Every line of the data that contains the string "Tables" must be copied.

[Data items]
--- --- ---
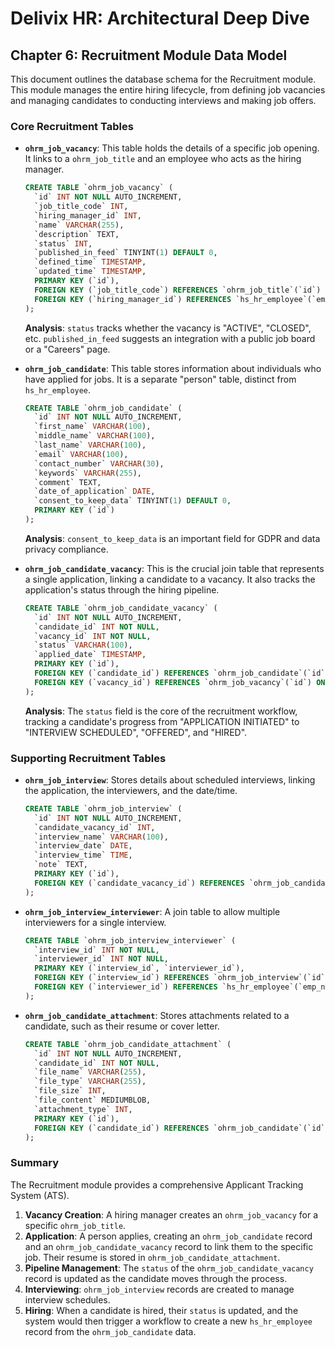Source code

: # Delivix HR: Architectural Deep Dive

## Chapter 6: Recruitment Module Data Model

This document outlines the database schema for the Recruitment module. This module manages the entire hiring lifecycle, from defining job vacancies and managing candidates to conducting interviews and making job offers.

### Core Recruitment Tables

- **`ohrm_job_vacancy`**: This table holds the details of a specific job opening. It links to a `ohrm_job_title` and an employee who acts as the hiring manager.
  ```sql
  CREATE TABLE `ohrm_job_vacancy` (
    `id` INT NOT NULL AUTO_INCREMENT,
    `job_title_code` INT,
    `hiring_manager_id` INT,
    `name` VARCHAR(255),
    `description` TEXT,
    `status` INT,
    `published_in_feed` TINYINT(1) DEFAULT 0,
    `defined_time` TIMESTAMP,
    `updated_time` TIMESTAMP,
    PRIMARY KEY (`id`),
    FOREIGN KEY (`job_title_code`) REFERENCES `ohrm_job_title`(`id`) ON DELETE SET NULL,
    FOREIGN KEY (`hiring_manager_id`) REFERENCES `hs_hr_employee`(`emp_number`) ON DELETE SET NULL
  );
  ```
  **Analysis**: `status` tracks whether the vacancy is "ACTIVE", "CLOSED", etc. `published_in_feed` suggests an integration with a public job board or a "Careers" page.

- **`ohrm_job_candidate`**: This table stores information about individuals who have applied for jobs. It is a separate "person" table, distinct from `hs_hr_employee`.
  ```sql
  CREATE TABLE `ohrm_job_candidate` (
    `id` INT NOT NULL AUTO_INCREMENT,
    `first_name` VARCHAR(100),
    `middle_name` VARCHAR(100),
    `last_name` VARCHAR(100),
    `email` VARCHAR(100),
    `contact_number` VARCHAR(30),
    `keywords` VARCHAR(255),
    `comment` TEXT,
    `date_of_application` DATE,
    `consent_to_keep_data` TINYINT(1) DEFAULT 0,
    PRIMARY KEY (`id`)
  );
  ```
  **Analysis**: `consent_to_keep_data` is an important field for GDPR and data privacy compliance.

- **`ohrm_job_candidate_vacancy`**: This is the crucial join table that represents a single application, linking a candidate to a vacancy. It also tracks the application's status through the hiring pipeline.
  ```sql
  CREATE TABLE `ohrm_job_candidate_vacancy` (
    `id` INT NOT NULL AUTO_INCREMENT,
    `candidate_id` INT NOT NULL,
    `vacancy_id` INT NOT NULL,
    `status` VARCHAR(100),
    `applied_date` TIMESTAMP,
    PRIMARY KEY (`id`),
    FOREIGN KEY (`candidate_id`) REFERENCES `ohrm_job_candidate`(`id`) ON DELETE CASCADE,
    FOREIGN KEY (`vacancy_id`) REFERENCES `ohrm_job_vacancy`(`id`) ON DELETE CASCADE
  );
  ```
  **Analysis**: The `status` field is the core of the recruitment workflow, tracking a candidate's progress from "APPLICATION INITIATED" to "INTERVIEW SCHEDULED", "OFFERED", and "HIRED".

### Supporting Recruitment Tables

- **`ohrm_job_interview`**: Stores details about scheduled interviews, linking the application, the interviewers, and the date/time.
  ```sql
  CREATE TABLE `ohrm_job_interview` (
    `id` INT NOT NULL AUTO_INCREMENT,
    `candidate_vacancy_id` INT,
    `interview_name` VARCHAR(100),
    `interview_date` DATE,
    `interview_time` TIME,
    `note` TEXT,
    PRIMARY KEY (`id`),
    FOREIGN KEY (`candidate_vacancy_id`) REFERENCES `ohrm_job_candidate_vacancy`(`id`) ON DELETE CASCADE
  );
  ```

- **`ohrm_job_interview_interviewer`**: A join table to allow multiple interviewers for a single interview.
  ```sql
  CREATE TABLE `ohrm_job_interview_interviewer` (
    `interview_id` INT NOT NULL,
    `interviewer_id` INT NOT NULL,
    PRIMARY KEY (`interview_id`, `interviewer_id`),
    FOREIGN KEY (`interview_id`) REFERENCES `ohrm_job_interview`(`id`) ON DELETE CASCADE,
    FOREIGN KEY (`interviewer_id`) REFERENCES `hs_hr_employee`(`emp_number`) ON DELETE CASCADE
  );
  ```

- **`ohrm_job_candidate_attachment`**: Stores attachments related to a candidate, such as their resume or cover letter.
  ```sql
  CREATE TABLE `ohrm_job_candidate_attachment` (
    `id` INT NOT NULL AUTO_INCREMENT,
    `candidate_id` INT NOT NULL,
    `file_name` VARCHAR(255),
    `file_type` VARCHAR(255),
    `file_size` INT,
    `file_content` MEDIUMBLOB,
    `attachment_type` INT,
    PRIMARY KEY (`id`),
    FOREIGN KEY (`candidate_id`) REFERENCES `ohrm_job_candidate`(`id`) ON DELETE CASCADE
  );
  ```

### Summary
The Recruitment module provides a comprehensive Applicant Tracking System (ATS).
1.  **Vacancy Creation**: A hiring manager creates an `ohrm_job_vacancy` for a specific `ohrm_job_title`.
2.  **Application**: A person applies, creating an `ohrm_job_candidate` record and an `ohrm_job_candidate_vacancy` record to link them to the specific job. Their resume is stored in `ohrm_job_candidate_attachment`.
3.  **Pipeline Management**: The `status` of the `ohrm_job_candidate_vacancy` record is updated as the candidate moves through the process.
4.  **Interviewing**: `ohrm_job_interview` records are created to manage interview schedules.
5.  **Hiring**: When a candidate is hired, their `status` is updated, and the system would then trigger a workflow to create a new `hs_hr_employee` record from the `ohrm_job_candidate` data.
--- --- ---
◆ WRITTEN ANSWER ◆
### Core Recruitment Tables
### Supporting Recruitment Tables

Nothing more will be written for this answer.